Digital twins for divisional productivity in mining
How a mining operator multiplied operational visibility across 12 divisions with production scenario simulators and real-time KPIs.
Digital Twin Network · 12 Divisions · Real-time Simulation
Resumen de datos clave
- In the first 6 months of production operation, the mining operator recorded a net increase of +23% in average divisional productivity, with three divisions exceeding 30% improvement. Unplanned stoppag…
- xSingular logró +23% en Divisional productivity mediante el ecosistema xStryk.
- xSingular logró 12 en Divisions modeled mediante el ecosistema xStryk.
- xSingular logró 1,400+ en Simulations/month mediante el ecosistema xStryk.
Context and challenge
A large-scale mining operator with 12 active divisions faced a paradox typical of data-intensive industries: thousands of IoT sensors installed on critical equipment, full access to SAP ERP, and a PI System with years of historical records — yet the information remained siloed. Productivity reports were generated monthly in aggregated form, with no per-shift granularity or prospective simulation capability.
Planning teams could not answer essential operational questions: which division showed fleet underutilization over the past 30 days, what would happen to net productivity if 3 haul trucks were reassigned between operations, or what was the expected impact of a 6-hour conveyor belt stoppage on the processing chain.
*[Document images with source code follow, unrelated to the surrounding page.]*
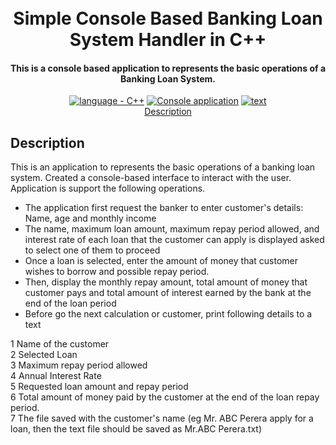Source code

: 
<h1 align="center">
  <br>
  Simple Console Based Banking Loan System Handler in C++ 
  <br>
</h1>

<h4 align="center">This is a console based application to represents the basic operations of a Banking Loan System.</h4>

<p align="center">
  <a href="https://"><img src="https://img.shields.io/badge/language-C++-2ea44f?logo=java" alt="language - C++"></a>
  <a href="https://"><img src="https://img.shields.io/badge/Simple Console application-localhost-orange?logo=IDE" alt="Console application"></a>
  <a href="https://"><img src="https://img.shields.io/badge/inputdata_structure-text_file-yellow?logo=IDE" alt="text"></a>
  <br>
  <a href="#description">Description</a> 
</p>


## Description

This is an application to represents the basic operations of a banking loan system. Created a console-based
interface to interact with the user. Application is support the following operations. 

- The application first request the banker to enter customer's details: Name, age and monthly income 
- The name, maximum loan amount, maximum repay period allowed, and interest rate of each loan that the customer can apply is displayed asked to select one of them to proceed
- Once a loan is selected, enter the amount of money that customer wishes to borrow and possible repay period.
- Then, display the monthly repay amount, total amount of money that customer pays and total amount of interest earned by the bank at the end of the loan period
- Before go the next calculation or customer, print following details to a text

1 Name of the customer <br>
2 Selected Loan <br>
3 Maximum repay period allowed <br>
4 Annual Interest Rate <br>
5 Requested loan amount and repay period <br>
6 Total amount of money paid by the customer at the end of the loan repay period. <br>
7 The file saved with the customer's name (eg Mr. ABC Perera apply for a loan, then the text file should be saved as Mr.ABC Perera.txt)

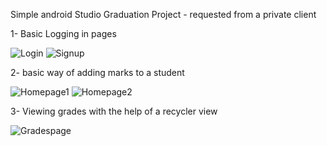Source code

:Simple android Studio Graduation Project - requested from a private client 

1- Basic Logging in pages

![Login](https://github.com/Nasser-Al-Abdullah/client-requested-graduation-project-1/blob/main/Project%20Images/Login.png)
![Signup](https://github.com/Nasser-Al-Abdullah/client-requested-graduation-project-1/blob/main/Project%20Images/Signup.png)

2- basic way of adding marks to a student

![Homepage1](https://github.com/Nasser-Al-Abdullah/client-requested-graduation-project-1/blob/main/Project%20Images/Homepage1.png)
![Homepage2](https://github.com/Nasser-Al-Abdullah/client-requested-graduation-project-1/blob/main/Project%20Images/Homepage2.png)

3- Viewing grades with the help of a recycler view

![Gradespage](https://github.com/Nasser-Al-Abdullah/client-requested-graduation-project-1/blob/main/Project%20Images/Gradespage.png)

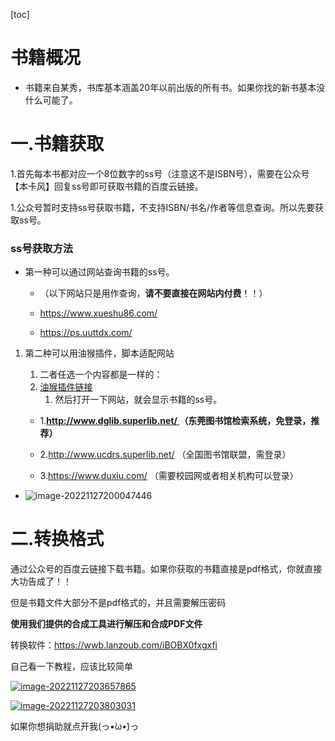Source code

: [toc]



# 书籍概况

- 书籍来自某秀，书库基本涵盖20年以前出版的所有书。如果你找的新书基本没什么可能了。


# 一.书籍获取

1.首先每本书都对应一个8位数字的ss号（注意这不是ISBN号），需要在公众号【本卡风】回复ss号即可获取书籍的百度云链接。

1.公众号暂时支持ss号获取书籍，不支持ISBN/书名/作者等信息查询。所以先要获取ss号。

### ss号获取方法

- 第一种可以通过网站查询书籍的ss号。

  - （以下网站只是用作查询，**请不要直接在网站内付费**！！）

  - https://www.xueshu86.com/

  - https://ps.uuttdx.com/

1. 第二种可以用油猴插件，脚本适配网站

   1. 二者任选一个内容都是一样的：
   2. [油猴插件链接](https://greasyfork.org/zh-CN/scripts/420751-图书互助)
      1. 然后打开一下网站，就会显示书籍的ss号。

   - 1.**[http://www.dglib.superlib.net/ ](http://www.dglib.superlib.net/)（东莞图书馆检索系统，免登录，推荐）**

   - 2.http://www.ucdrs.superlib.net/ （全国图书馆联盟，需登录）

   - 3.https://www.duxiu.com/ （需要校园网或者相关机构可以登录）

- ![[image-20221127200047446](https://i0.hdslb.com/bfs/album/42f7284e65566d332da7f7a5926a5dcb4b2d627a.png)](https://i0.hdslb.com/bfs/album/42f7284e65566d332da7f7a5926a5dcb4b2d627a.png)

# 二.转换格式

通过公众号的百度云链接下载书籍。如果你获取的书籍直接是pdf格式，你就直接大功告成了！！

但是书籍文件大部分不是pdf格式的，并且需要解压密码

**使用我们提供的合成工具进行解压和合成PDF文件**

转换软件：https://wwb.lanzoub.com/iBOBX0fxgxfi

自己看一下教程，应该比较简单

[![image-20221127203657865](https://i0.hdslb.com/bfs/album/2e602f56063f313c7aef193c9b8ae74a616a8801.png)](https://i0.hdslb.com/bfs/album/2e602f56063f313c7aef193c9b8ae74a616a8801.png)

[![image-20221127203803031](https://i0.hdslb.com/bfs/album/9be04e9f422694c3233f9ec8489605cbc0efae21.png)](https://i0.hdslb.com/bfs/album/9be04e9f422694c3233f9ec8489605cbc0efae21.png)

如果你想捐助就点开我(っ•̀ω•́)っ
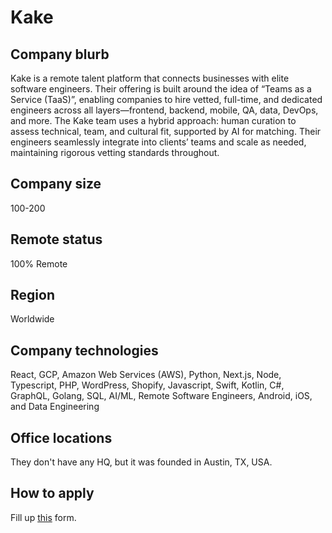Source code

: # Kake

## Company blurb

Kake is a remote talent platform that connects businesses with elite software engineers. Their offering is built around the idea of “Teams as a Service (TaaS)”, enabling companies to hire vetted, full-time, and dedicated engineers across all layers—frontend, backend, mobile, QA, data, DevOps, and more. The Kake team uses a hybrid approach: human curation to assess technical, team, and cultural fit, supported by AI for matching. Their engineers seamlessly integrate into clients’ teams and scale as needed, maintaining rigorous vetting standards throughout.

## Company size

100-200

## Remote status

100% Remote

## Region

Worldwide

## Company technologies

React, GCP, Amazon Web Services (AWS), Python, Next.js, Node, Typescript, PHP, WordPress, Shopify, Javascript, Swift, Kotlin, C#, GraphQL, Golang, SQL, AI/ML, Remote Software Engineers, Android, iOS, and Data Engineering

## Office locations

They don't have any HQ, but it was founded in Austin, TX, USA.

## How to apply

Fill up [this](https://kake.co/jobs/) form.
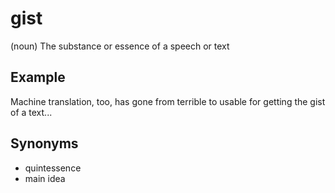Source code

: # gist

(noun) The substance or essence of a speech or text

## Example

Machine translation, too, has gone from terrible to usable for getting the gist of a text...

## Synonyms

+ quintessence
+ main idea
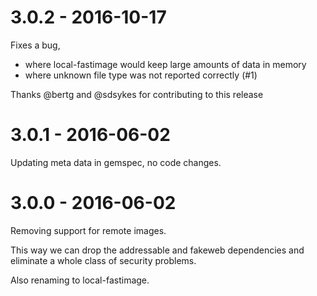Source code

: # 3.0.2 - 2016-10-17

Fixes a bug,

* where local-fastimage would keep large amounts of data in memory
* where unknown file type was not reported correctly (#1)

Thanks @bertg and @sdsykes for contributing to this release

# 3.0.1 - 2016-06-02

Updating meta data in gemspec, no code changes.

# 3.0.0 - 2016-06-02

Removing support for remote images.

This way we can drop the addressable and fakeweb dependencies and eliminate a
whole class of security problems.

Also renaming to local-fastimage.
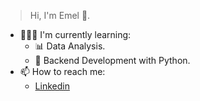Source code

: > Hi, I'm Emel 👋.

- 🧑🏻‍💻 I'm currently learning:
  - 📊 Data Analysis.
  - 🐍 Backend Development with Python.
- 📫 How to reach me: 
  - [Linkedin](https://www.linkedin.com/in/emel-gulloso-m-166840224/)

<!--
**Emelgm/Emelgm** is a ✨ _special_ ✨ repository because its `README.md` (this file) appears on your GitHub profile.

Here are some ideas to get you started:

- 🔭 I’m currently working on ...
- 🌱 I’m currently learning ...
- 👯 I’m looking to collaborate on ...
- 🤔 I’m looking for help with ...
- 💬 Ask me about ...

- 😄 Pronouns: ...
- ⚡ Fun fact: ...
-->
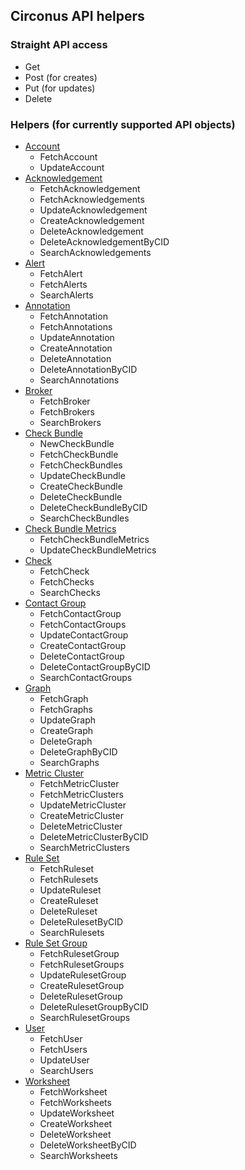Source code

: ## Circonus API helpers

### Straight API access

* Get
* Post (for creates)
* Put (for updates)
* Delete

### Helpers (for currently supported API objects)

* [Account](https://login.circonus.com/resources/api/calls/account)
    * FetchAccount
    * UpdateAccount
* [Acknowledgement](https://login.circonus.com/resources/api/calls/acknowledgement)
    * FetchAcknowledgement
    * FetchAcknowledgements
    * UpdateAcknowledgement
    * CreateAcknowledgement
    * DeleteAcknowledgement
    * DeleteAcknowledgementByCID
    * SearchAcknowledgements
* [Alert](https://login.circonus.com/resources/api/calls/alert)
    * FetchAlert
    * FetchAlerts
    * SearchAlerts
* [Annotation](https://login.circonus.com/resources/api/calls/annotation)
    * FetchAnnotation
    * FetchAnnotations
    * UpdateAnnotation
    * CreateAnnotation
    * DeleteAnnotation
    * DeleteAnnotationByCID
    * SearchAnnotations
* [Broker](https://login.circonus.com/resources/api/calls/broker)
    * FetchBroker
    * FetchBrokers
    * SearchBrokers
* [Check Bundle](https://login.circonus.com/resources/api/calls/check_bundle)
    * NewCheckBundle
    * FetchCheckBundle
    * FetchCheckBundles
    * UpdateCheckBundle
    * CreateCheckBundle
    * DeleteCheckBundle
    * DeleteCheckBundleByCID
    * SearchCheckBundles
* [Check Bundle Metrics](https://login.circonus.com/resources/api/calls/check_bundle_metrics)
    * FetchCheckBundleMetrics
    * UpdateCheckBundleMetrics
* [Check](https://login.circonus.com/resources/api/calls/check)
    * FetchCheck
    * FetchChecks
    * SearchChecks
* [Contact Group](https://login.circonus.com/resources/api/calls/contact_group)
    * FetchContactGroup
    * FetchContactGroups
    * UpdateContactGroup
    * CreateContactGroup
    * DeleteContactGroup
    * DeleteContactGroupByCID
    * SearchContactGroups
* [Graph](https://login.circonus.com/resources/api/calls/graph)
    * FetchGraph
    * FetchGraphs
    * UpdateGraph
    * CreateGraph
    * DeleteGraph
    * DeleteGraphByCID
    * SearchGraphs
* [Metric Cluster](https://login.circonus.com/resources/api/calls/metric_cluster)
    * FetchMetricCluster
    * FetchMetricClusters
    * UpdateMetricCluster
    * CreateMetricCluster
    * DeleteMetricCluster
    * DeleteMetricClusterByCID
    * SearchMetricClusters
* [Rule Set](https://login.circonus.com/resources/api/calls/rule_set)
    * FetchRuleset
    * FetchRulesets
    * UpdateRuleset
    * CreateRuleset
    * DeleteRuleset
    * DeleteRulesetByCID
    * SearchRulesets
* [Rule Set Group](https://login.circonus.com/resources/api/calls/rule_set_group)
    * FetchRulesetGroup
    * FetchRulesetGroups
    * UpdateRulesetGroup
    * CreateRulesetGroup
    * DeleteRulesetGroup
    * DeleteRulesetGroupByCID
    * SearchRulesetGroups
* [User](https://login.circonus.com/resources/api/calls/user)
    * FetchUser
    * FetchUsers
    * UpdateUser
    * SearchUsers
* [Worksheet](https://login.circonus.com/resources/api/calls/worksheet)
    * FetchWorksheet
    * FetchWorksheets
    * UpdateWorksheet
    * CreateWorksheet
    * DeleteWorksheet
    * DeleteWorksheetByCID
    * SearchWorksheets
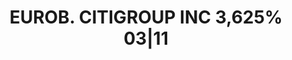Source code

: ---
layout: asset
title: EUROB. CITIGROUP INC 3,625% 03|11                           
isin: XS0248814401
---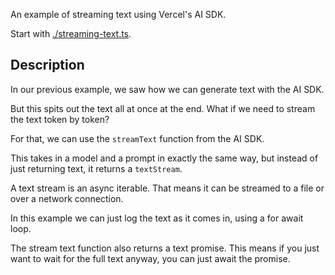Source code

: An example of streaming text using Vercel's AI SDK.

Start with [./streaming-text.ts](./streaming-text.ts).

## Description

In our previous example, we saw how we can generate text with the AI SDK.

But this spits out the text all at once at the end. What if we need to stream the text token by token?

For that, we can use the `streamText` function from the AI SDK.

This takes in a model and a prompt in exactly the same way, but instead of just returning text, it returns a `textStream`.

A text stream is an async iterable. That means it can be streamed to a file or over a network connection.

In this example we can just log the text as it comes in, using a for await loop.

The stream text function also returns a text promise. This means if you just want to wait for the full text anyway, you can just await the promise.
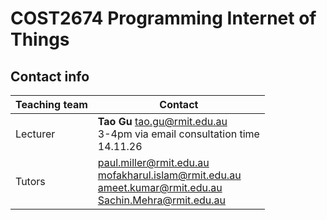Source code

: # COST2674 Programming Internet of Things

## Contact info

| Teaching team | Contact                                                      |
| ------------- | ------------------------------------------------------------ |
| Lecturer      | **Tao Gu** tao.gu@rmit.edu.au<br />3-4pm via email consultation time<br />14.11.26 |
| Tutors        | paul.miller@rmit.edu.au<br />mofakharul.islam@rmit.edu.au<br />ameet.kumar@rmit.edu.au<br />Sachin.Mehra@rmit.edu.au |

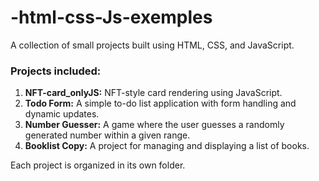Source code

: # -html-css-Js-exemples

A collection of small projects built using HTML, CSS, and JavaScript.

### Projects included:

1. **NFT-card_onlyJS:** NFT-style card rendering using JavaScript.
2. **Todo Form:** A simple to-do list application with form handling and dynamic updates.
3. **Number Guesser:** A game where the user guesses a randomly generated number within a given range.
4. **Booklist Copy:** A project for managing and displaying a list of books.

Each project is organized in its own folder.
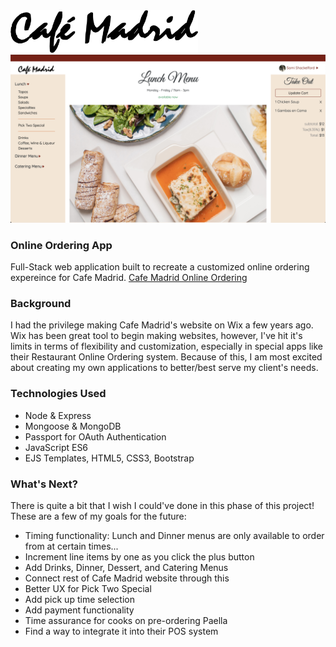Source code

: <img src="public/images/cafe-madrid-logo.png" alt="Cafe Madrid Logo" width="300px">
<img src="public/images/home-screenshot.jpg" alt="Lunch Page">


### Online Ordering App
Full-Stack web application built to recreate a customized online ordering expereince for Cafe Madrid.
[Cafe Madrid Online Ordering](https://cafe-madrid.herokuapp.com)

### Background
I had the privilege making Cafe Madrid's website on Wix a few years ago. Wix has been great tool to begin making websites, however, I've hit it's limits in terms of flexibility and customization, especially in special apps like their Restaurant Online Ordering system. Because of this, I am most excited about creating my own applications to better/best serve my client's needs. 

### Technologies Used
* Node & Express
* Mongoose & MongoDB
* Passport for OAuth Authentication
* JavaScript ES6
* EJS Templates, HTML5, CSS3, Bootstrap

### What's Next?
There is quite a bit that I wish I could've done in this phase of this project! These are a few of my goals for the future:
* Timing functionality: Lunch and Dinner menus are only available to order from at certain times...
* Increment line items by one as you click the plus button
* Add Drinks, Dinner, Dessert, and Catering Menus
* Connect rest of Cafe Madrid website through this
* Better UX for Pick Two Special
* Add pick up time selection
* Add payment functionality
* Time assurance for cooks on pre-ordering Paella
* Find a way to integrate it into their POS system

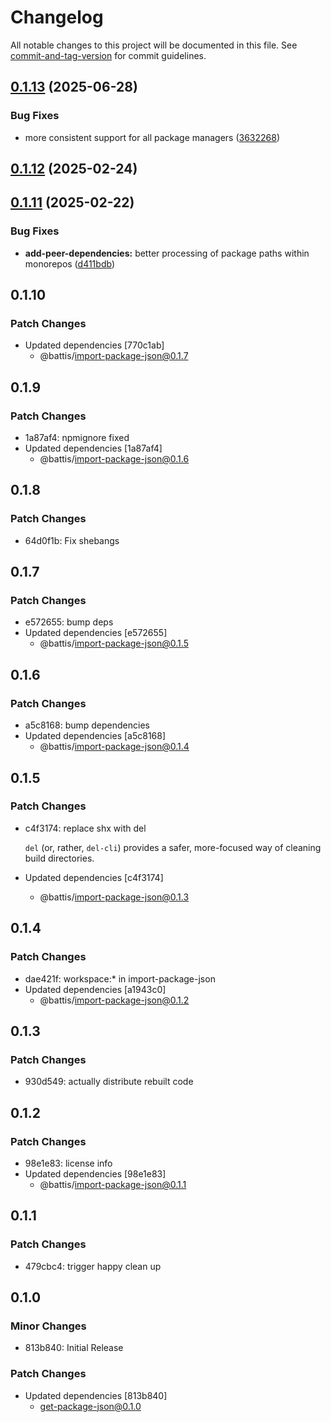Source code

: # Changelog

All notable changes to this project will be documented in this file. See [commit-and-tag-version](https://github.com/absolute-version/commit-and-tag-version) for commit guidelines.

## [0.1.13](https://github.com/battis/typescript-config/compare/add-peer-dependencies/0.1.12...add-peer-dependencies/0.1.13) (2025-06-28)


### Bug Fixes

* more consistent support for all package managers ([3632268](https://github.com/battis/typescript-config/commit/3632268297270c0204ee95de83a3e156c229bf19))

## [0.1.12](https://github.com/battis/typescript-config/compare/add-peer-dependencies/0.1.11...add-peer-dependencies/0.1.12) (2025-02-24)

## [0.1.11](https://github.com/battis/typescript-config/compare/add-peer-dependencies/0.1.9...add-peer-dependencies/0.1.11) (2025-02-22)


### Bug Fixes

* **add-peer-dependencies:** better processing of package paths within monorepos ([d411bdb](https://github.com/battis/typescript-config/commit/d411bdba72b1a18b501e885769f666f2bb602199))

## 0.1.10

### Patch Changes

- Updated dependencies [770c1ab]
  - @battis/import-package-json@0.1.7

## 0.1.9

### Patch Changes

- 1a87af4: npmignore fixed
- Updated dependencies [1a87af4]
  - @battis/import-package-json@0.1.6

## 0.1.8

### Patch Changes

- 64d0f1b: Fix shebangs

## 0.1.7

### Patch Changes

- e572655: bump deps
- Updated dependencies [e572655]
  - @battis/import-package-json@0.1.5

## 0.1.6

### Patch Changes

- a5c8168: bump dependencies
- Updated dependencies [a5c8168]
  - @battis/import-package-json@0.1.4

## 0.1.5

### Patch Changes

- c4f3174: replace shx with del

  `del` (or, rather, `del-cli`) provides a safer, more-focused way of cleaning build directories.

- Updated dependencies [c4f3174]
  - @battis/import-package-json@0.1.3

## 0.1.4

### Patch Changes

- dae421f: workspace:\* in import-package-json
- Updated dependencies [a1943c0]
  - @battis/import-package-json@0.1.2

## 0.1.3

### Patch Changes

- 930d549: actually distribute rebuilt code

## 0.1.2

### Patch Changes

- 98e1e83: license info
- Updated dependencies [98e1e83]
  - @battis/import-package-json@0.1.1

## 0.1.1

### Patch Changes

- 479cbc4: trigger happy clean up

## 0.1.0

### Minor Changes

- 813b840: Initial Release

### Patch Changes

- Updated dependencies [813b840]
  - get-package-json@0.1.0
Strategic decisions relied on expert intuition and sector benchmarks rather than proprietary quantitative models.
The problem was not data scarcity — it was the absence of an integrating model capable of fusing IoT signals, ERP transactions, and dispatch records into a coherent, simulable, and real-time actionable operational representation.
Data landscape & sources
The project began with an exhaustive inventory of available data sources. Fourteen active operational sources were identified with very different characteristics in terms of frequency, format, and quality. Aggregate volume exceeded 2.8 TB of historical data over the prior 18 months, with a production ingestion rate of approximately 4.2 million records per day from sensors and transactional systems.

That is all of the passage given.